Through this project, we will prototype multi-lingual AAC devices, specifically for people who are non-verbal such as those with motor impairments, or those who are autistic. Re-packaging commercial tablets as a child-friendly device, along with access switches, external speakers and local language support will enable us to deliver solutions compatible with the needs of users. The software will be ported onto the tablets with required specialized peripherals such as contact-less switches (ADITI) and intelligent gesture recognition (iGest) for persons with cerebral palsy. The devices will be supported with specialized training for the educators. We will design the specialized curriculum and teaching methods to closely integrate the use of AAC devices in the teaching sessions, and provide specialized training to the educators.

Inadequate languages, leading to cognitive and social difficulties, are problems faced by young adults on the autism spectrum.  Given that typical studies so far have focused on language loss of verbal children on the autistic spectrum, there is little attention given to concept loss, which incorporates language as well as behavioral issues. We will research this loss of language as well as concepts in the early years of a child on the autism spectrum and find strategies that can be created through audio-visual means to bridge the gaps as they reach adulthood. This research will be directed especially to address the Indian context.


  1. Design, prototype and collect field data on embedded systems for use as alternative and augmentative communication (AAC) devices.
  2. Provide access switches with tablet-type personal computing devices suitably modified for use by first generation learners and persons with motor and neurological impairments.
  3. Develop software, with support for multiple Indian languages, to mitigate the effects of autism spectrum disorders among young adults.

Current Status

IIT Madras has been at the forefront of developing AAC solutions, and had prototyped KAVI (communicating audio-visual interface) as early as 2008. Efforts have been ongoing to develop and improve access switches such as ADITI and iGest, and software such as HOPE, KAVI-PTS (picture to speech) and Mozhi (word builder in Tamil). IIT Madras also has support for text to speech in Indian languages, with a small footprint, suitable for use on tablet computers and phones.

KAVI is envisaged as an embedded system capable of running picture based text to speech software such as Hope or Sanyog. The key innovation is a two speaker system that would allow the user to create a sentence on a headphone and then play the completed sentence over a speaker. This arrangement would permit the use of alternative and augmentative communication (AAC) software in a public setting such as a classroom, or a playground. KAVI-PTS is a picture to speech software developed in collaboration with Mindtree Foundation for the Android platform. KAVI-PTS is used in conjunction with a local language text to speech engine that has been ported to the Android platform.

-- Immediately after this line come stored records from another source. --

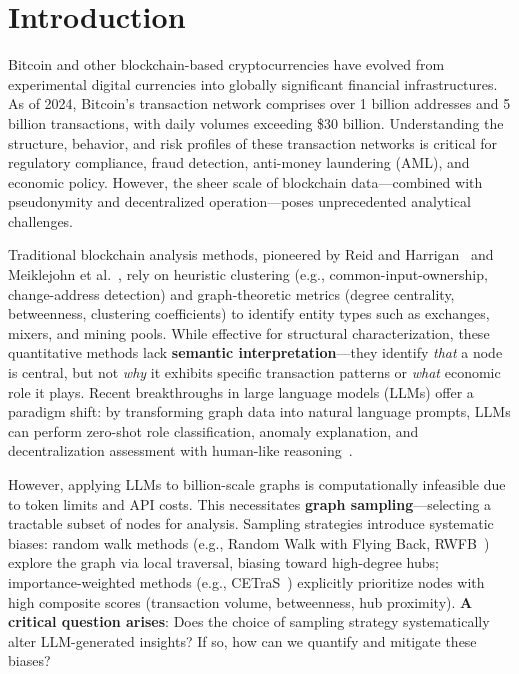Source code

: 
\section{Introduction}

Bitcoin and other blockchain-based cryptocurrencies have evolved from experimental digital currencies into globally significant financial infrastructures. As of 2024, Bitcoin's transaction network comprises over 1 billion addresses and 5 billion transactions, with daily volumes exceeding \$30 billion. Understanding the structure, behavior, and risk profiles of these transaction networks is critical for regulatory compliance, fraud detection, anti-money laundering (AML), and economic policy. However, the sheer scale of blockchain data---combined with pseudonymity and decentralized operation---poses unprecedented analytical challenges.

Traditional blockchain analysis methods, pioneered by Reid and Harrigan~\cite{reid2011} and Meiklejohn et al.~\cite{meiklejohn2013fistful}, rely on heuristic clustering (e.g., common-input-ownership, change-address detection) and graph-theoretic metrics (degree centrality, betweenness, clustering coefficients) to identify entity types such as exchanges, mixers, and mining pools. While effective for structural characterization, these quantitative methods lack \textbf{semantic interpretation}---they identify \textit{that} a node is central, but not \textit{why} it exhibits specific transaction patterns or \textit{what} economic role it plays. Recent breakthroughs in large language models (LLMs) offer a paradigm shift: by transforming graph data into natural language prompts, LLMs can perform zero-shot role classification, anomaly explanation, and decentralization assessment with human-like reasoning~\cite{lei2025llm}.

However, applying LLMs to billion-scale graphs is computationally infeasible due to token limits and API costs. This necessitates \textbf{graph sampling}---selecting a tractable subset of nodes for analysis. Sampling strategies introduce systematic biases: random walk methods (e.g., Random Walk with Flying Back, RWFB~\cite{leskovec2006sampling}) explore the graph via local traversal, biasing toward high-degree hubs; importance-weighted methods (e.g., CETraS~\cite{lei2025llm}) explicitly prioritize nodes with high composite scores (transaction volume, betweenness, hub proximity). \textbf{A critical question arises}: Does the choice of sampling strategy systematically alter LLM-generated insights? If so, how can we quantify and mitigate these biases?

There is no device that addresses the needs of first generation learners in low resource settings. A limited number of Android tablets and iPads are available in a few schools, but the software is cumbersome and there are no access switches that work easily with these devices. The present commercial eco-system for embedded systems is an opportunity for us to deliver an AAC device with

  1. An ergonomic enclosure for a tablet with suitable specifications
  2. Accessories (speakers, switches, battery pack) within the enclosure


The measureable outcomes of this effort will accrue during the user trial and testing phase. We expect to

  1. enable independent communication for persons with motor impairments
  2. understand issues related to cognition, learning and social behavior among young adults with disability
  3. provide a low cost indigenous AAC devices suitable for export to other countries in low resource settings
  4. provide a standardized platform for use with other accessories for persons with disability

We expect to license the technology out to industry for manufacturing, sales, marketing and to NGOs for training and after-sales support. The impact of this effort will be measured through a combination of user studies as well as using internal log files on the tablet. We will document usage patterns, a child’s ability to progress from using pictures of objects to more abstract ideas and finally to word and sentence building. These are typical milestones used to monitor language development, and we aim to incorporate these into our software. In addition, usage patterns in a school, in terms of number of children (if the tablet is shared) and the types of curricula where AAC can be incorporated will be documented, to help us better design hardware interfaces and software functionality.